4月の杮葺公演から三部構成になっていますが、この日は第二部(昼の部)に出かけました。演目は下記の二つ。

伽羅先代萩(めいぼくせんだいはぎ)御殿、床下
夕霧 伊左衛門 廓文章(くるわぶんしょう) 吉田屋

伽羅先代萩は歌舞伎ではおなじみの演目。奥州五十四郡の大守である足利頼兼が、お家横領をたくらむ仁木弾正の甘言に惑わされ、香木の伽羅の木で作った下駄を履き、廓通いの遊興に耽っていたことが将軍家の知るところとなり、頼兼は隠居を命じられ、家督は嫡子の鶴千代が相続することになった。その鶴千代の命を狙う弾正一味と命を守ろうとする乳人政岡が御殿で繰り広げる物語が最初の御殿の場。政岡が人間国宝坂田藤十郎、弾正の妹八汐が中村梅玉と凛々しい演技が特徴の梅玉さん珍しく悪役。この日も子役が熱演。鶴千代に差し出された毒入りの菓子を、日頃から鶴千代を守るため毒でも喰らうよう厳しく言いつけられている政岡の子千松が、毒と知って自ら食べ、そして若君の菓子を食べたと刺されてなぶり殺されていしまうあたりくだりは、歌舞伎独特の淡々とした台詞から迫真の演技が伝わってきます。
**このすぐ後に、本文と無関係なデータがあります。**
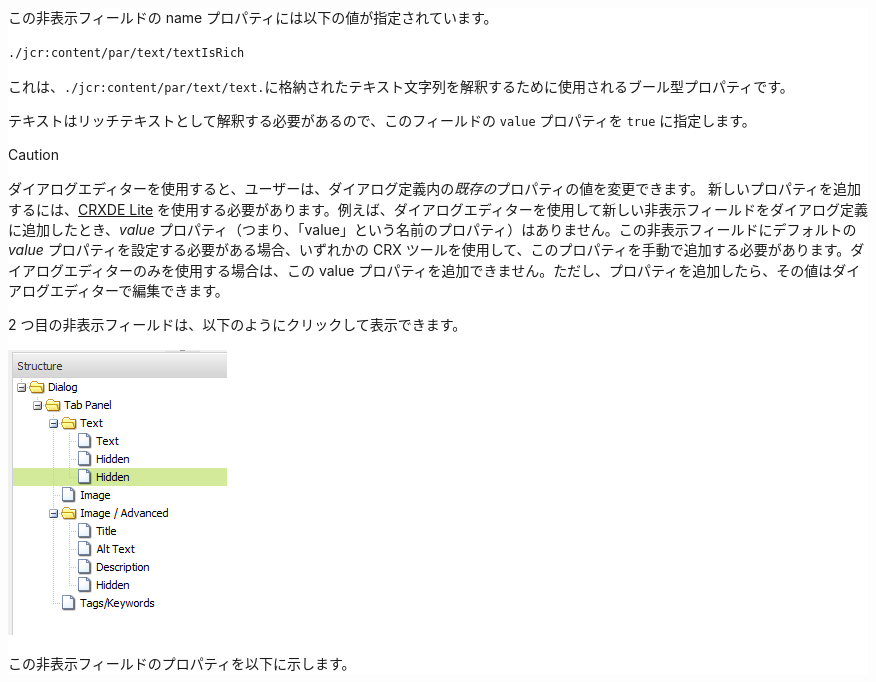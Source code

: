 この非表示フィールドの name プロパティには以下の値が指定されています。

`./jcr:content/par/text/textIsRich`

これは、`./jcr:content/par/text/text.`に格納されたテキスト文字列を解釈するために使用されるブール型プロパティです。

テキストはリッチテキストとして解釈する必要があるので、このフィールドの `value` プロパティを `true` に指定します。

>[!CAUTION]
>
>ダイアログエディターを使用すると、ユーザーは、ダイアログ定義内の&#x200B;*既存の*&#x200B;プロパティの値を変更できます。 新しいプロパティを追加するには、[CRXDE Lite](/help/sites-developing/developing-with-crxde-lite.md) を使用する必要があります。例えば、ダイアログエディターを使用して新しい非表示フィールドをダイアログ定義に追加したとき、*value* プロパティ（つまり、「value」という名前のプロパティ）はありません。この非表示フィールドにデフォルトの *value* プロパティを設定する必要がある場合、いずれかの CRX ツールを使用して、このプロパティを手動で追加する必要があります。ダイアログエディターのみを使用する場合は、この value プロパティを追加できません。ただし、プロパティを追加したら、その値はダイアログエディターで編集できます。

2 つ目の非表示フィールドは、以下のようにクリックして表示できます。

![hidden2](assets/hidden2.png)

この非表示フィールドのプロパティを以下に示します。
藤十郎も燻し銀、そして梅玉さんは悪役ぶりもなかなかでした。結局政岡が襲いかかる弾正の妹八汐を刺し、お家横領を企てた証拠の連判状も手に入れて、めでたしとなるところで、一匹の鼠が連判状をくわえて床下に去ってしまいます。舞台全体が迫り上がって床下の場にうつり、中村吉右衛門演じる荒獅子男之助が鶴千代を守っていたが、そこに連判状を加えた鼠が通りかかり、妖術で鼠に姿を変えていた松本幸四郎演じる仁木弾正にもどります。この場は短いのですが、なんと松本幸四郎は台詞なし。花道の迫りからおどろおどろしい姿で競り上がってきたかと思うと、ロウソクの灯りのみの幽玄な雰囲気のなか、厳かに花道を去るのみ。しゃべらずに妖気のみを感じさせる流石の演技でした。最近ロウソクの灯りのみの照明が使われるようになりましたが、昔はこうだったのかと思えるなかなかいい演出ですね。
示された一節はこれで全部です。